» **WHAT YOU HAVE TO DO**
Below this line is a set of entries; quote exactly the lines from the line that contains "## Exercise 3" to the line that contains "Using a loop, set", both lines included.

» **Pictures paired with source code**
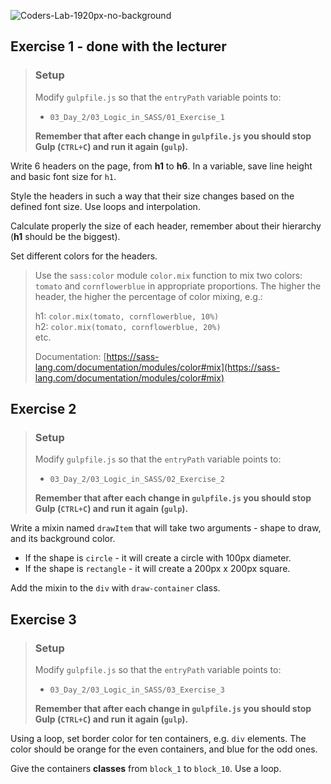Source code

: ![Coders-Lab-1920px-no-background](https://user-images.githubusercontent.com/30623667/104709394-2cabee80-571f-11eb-9518-ea6a794e558e.png)


## Exercise 1 - done with the lecturer

> ### Setup
> Modify `gulpfile.js` so that the `entryPath` variable points to:
> -  `03_Day_2/03_Logic_in_SASS/01_Exercise_1`
>
> **Remember that after each change in `gulpfile.js` you should stop Gulp (`CTRL+C`) and run it again (`gulp`).**

Write 6 headers on the page, from **h1** to **h6**.
In a variable, save line height and basic font size for `h1`.

Style the headers in such a way that their size changes based on the defined font size. Use loops and interpolation.

Calculate properly the size of each header, remember about their hierarchy (**h1** should be the biggest).

Set different colors for the headers.

> Use the `sass:color` module `color.mix` function to mix two colors: `tomato` and `cornflowerblue` in appropriate proportions. The higher the header, the higher the percentage of color mixing, e.g.:
>
> h1: `color.mix(tomato, cornflowerblue, 10%)`  
> h2: `color.mix(tomato, cornflowerblue, 20%)`  
> etc.
>
> Documentation: [https://sass-lang.com/documentation/modules/color#mix](https://sass-lang.com/documentation/modules/color#mix)


## Exercise 2

> ### Setup
> Modify `gulpfile.js` so that the `entryPath` variable points to:
> -  `03_Day_2/03_Logic_in_SASS/02_Exercise_2`
>
> **Remember that after each change in `gulpfile.js` you should stop Gulp (`CTRL+C`) and run it again (`gulp`).**

Write a mixin named `drawItem` that will take two arguments - shape to draw, and its background color.

* If the shape is `circle` - it will create a circle with 100px diameter.
* If the shape is `rectangle` - it will create a 200px x 200px square.

Add the mixin to the `div` with `draw-container` class.


## Exercise 3

> ### Setup
> Modify `gulpfile.js` so that the `entryPath` variable points to:
> -  `03_Day_2/03_Logic_in_SASS/03_Exercise_3`
>
> **Remember that after each change in `gulpfile.js` you should stop Gulp (`CTRL+C`) and run it again (`gulp`).**

Using a loop, set border color for ten containers, e.g. `div` elements. The color should be orange for the even containers, and blue for the odd ones.

Give the containers **classes** from ```block_1``` to ```block_10```. Use a loop.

» **ANSWER BOX**
## Exercise 3

> ### Setup
> Modify `gulpfile.js` so that the `entryPath` variable points to:
> -  `03_Day_2/03_Logic_in_SASS/03_Exercise_3`
>
> **Remember that after each change in `gulpfile.js` you should stop Gulp (`CTRL+C`) and run it again (`gulp`).**

Using a loop, set border color for ten containers, e.g. `div` elements. The color should be orange for the even containers, and blue for the odd ones.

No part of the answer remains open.